**Action item:** In the entries below, count the lines that hold the string "unit" and state only that count.

**Material for this exercise:**
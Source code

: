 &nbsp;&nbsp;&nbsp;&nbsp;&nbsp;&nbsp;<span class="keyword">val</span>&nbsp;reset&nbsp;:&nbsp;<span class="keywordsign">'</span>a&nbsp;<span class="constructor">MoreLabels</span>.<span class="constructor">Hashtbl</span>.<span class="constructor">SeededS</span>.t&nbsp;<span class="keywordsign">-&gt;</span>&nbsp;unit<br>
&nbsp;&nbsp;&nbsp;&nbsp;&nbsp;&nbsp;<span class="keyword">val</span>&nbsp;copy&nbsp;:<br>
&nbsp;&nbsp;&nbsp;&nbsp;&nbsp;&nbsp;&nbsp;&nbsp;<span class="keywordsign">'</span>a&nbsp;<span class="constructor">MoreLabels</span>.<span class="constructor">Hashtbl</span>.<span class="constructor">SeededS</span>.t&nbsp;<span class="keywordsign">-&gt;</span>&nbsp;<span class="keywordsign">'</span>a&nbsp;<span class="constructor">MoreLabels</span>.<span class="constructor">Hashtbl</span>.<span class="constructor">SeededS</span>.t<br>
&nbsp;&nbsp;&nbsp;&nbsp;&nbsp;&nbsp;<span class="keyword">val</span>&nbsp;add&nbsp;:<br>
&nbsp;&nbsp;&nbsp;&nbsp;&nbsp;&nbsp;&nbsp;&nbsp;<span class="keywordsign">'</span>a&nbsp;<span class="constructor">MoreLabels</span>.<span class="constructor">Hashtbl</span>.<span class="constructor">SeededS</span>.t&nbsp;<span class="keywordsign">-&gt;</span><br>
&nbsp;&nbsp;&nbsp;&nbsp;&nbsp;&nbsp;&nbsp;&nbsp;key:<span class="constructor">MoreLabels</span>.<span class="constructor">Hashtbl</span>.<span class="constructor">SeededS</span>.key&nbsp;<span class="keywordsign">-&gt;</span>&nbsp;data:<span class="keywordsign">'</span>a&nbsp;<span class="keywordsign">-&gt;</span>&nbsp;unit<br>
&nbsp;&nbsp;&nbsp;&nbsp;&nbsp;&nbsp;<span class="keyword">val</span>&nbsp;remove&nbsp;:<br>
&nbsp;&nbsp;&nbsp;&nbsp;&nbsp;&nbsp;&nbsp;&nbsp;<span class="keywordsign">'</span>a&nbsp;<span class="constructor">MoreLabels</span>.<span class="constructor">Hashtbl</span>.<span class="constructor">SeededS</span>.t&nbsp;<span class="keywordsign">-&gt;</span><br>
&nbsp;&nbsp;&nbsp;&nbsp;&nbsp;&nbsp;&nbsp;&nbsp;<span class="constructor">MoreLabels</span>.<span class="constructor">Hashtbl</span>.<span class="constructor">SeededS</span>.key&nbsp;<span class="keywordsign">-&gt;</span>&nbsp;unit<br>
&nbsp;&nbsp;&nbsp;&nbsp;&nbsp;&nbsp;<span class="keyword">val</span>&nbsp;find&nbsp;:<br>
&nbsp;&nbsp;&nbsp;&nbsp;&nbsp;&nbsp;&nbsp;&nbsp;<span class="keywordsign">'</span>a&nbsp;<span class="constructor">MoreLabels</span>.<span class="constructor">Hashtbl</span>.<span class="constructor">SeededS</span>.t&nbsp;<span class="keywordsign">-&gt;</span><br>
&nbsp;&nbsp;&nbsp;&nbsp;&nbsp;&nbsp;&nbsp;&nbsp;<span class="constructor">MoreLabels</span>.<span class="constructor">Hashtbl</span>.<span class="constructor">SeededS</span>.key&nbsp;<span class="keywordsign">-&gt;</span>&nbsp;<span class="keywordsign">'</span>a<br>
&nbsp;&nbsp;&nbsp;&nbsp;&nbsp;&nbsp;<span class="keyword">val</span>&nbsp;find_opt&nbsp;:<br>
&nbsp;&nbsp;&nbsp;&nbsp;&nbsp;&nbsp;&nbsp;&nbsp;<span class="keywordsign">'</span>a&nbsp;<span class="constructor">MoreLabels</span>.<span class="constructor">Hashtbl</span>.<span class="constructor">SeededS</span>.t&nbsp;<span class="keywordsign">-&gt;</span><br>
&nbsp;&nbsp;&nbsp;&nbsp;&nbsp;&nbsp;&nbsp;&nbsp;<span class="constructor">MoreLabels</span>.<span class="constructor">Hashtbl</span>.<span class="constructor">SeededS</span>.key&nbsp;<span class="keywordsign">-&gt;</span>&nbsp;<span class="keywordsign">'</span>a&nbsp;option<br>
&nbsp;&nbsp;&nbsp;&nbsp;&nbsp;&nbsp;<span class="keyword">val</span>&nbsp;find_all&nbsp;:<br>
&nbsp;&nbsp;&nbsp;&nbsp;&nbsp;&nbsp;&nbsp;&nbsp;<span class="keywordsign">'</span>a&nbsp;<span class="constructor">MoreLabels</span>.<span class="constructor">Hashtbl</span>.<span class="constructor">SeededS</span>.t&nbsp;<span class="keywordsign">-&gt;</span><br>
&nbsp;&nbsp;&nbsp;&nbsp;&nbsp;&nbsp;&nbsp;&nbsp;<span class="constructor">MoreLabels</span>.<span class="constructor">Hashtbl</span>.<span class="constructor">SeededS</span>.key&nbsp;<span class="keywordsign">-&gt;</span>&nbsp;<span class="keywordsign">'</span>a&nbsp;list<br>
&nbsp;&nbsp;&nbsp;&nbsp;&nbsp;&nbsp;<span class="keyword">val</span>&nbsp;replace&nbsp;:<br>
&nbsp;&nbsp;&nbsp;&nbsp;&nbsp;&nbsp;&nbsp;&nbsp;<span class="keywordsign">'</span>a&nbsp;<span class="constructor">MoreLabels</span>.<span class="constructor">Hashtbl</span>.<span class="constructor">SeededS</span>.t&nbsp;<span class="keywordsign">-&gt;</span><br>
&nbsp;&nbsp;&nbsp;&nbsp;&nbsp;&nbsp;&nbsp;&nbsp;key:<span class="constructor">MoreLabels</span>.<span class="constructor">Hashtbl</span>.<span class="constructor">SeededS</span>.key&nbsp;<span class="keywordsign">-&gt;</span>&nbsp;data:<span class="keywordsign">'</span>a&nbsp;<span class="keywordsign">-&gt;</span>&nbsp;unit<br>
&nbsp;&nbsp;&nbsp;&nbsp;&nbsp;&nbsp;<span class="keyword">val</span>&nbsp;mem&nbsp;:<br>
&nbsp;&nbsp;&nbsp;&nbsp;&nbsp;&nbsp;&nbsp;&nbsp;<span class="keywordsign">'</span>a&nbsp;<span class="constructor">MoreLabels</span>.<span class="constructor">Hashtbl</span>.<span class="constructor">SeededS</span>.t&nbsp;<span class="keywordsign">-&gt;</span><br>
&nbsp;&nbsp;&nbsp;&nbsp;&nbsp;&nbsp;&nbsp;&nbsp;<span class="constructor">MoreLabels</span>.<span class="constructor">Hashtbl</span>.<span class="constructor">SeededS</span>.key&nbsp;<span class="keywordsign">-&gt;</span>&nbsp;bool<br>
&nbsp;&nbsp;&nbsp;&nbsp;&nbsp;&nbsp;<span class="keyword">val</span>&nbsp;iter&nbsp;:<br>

**Solution to this exercise:** 4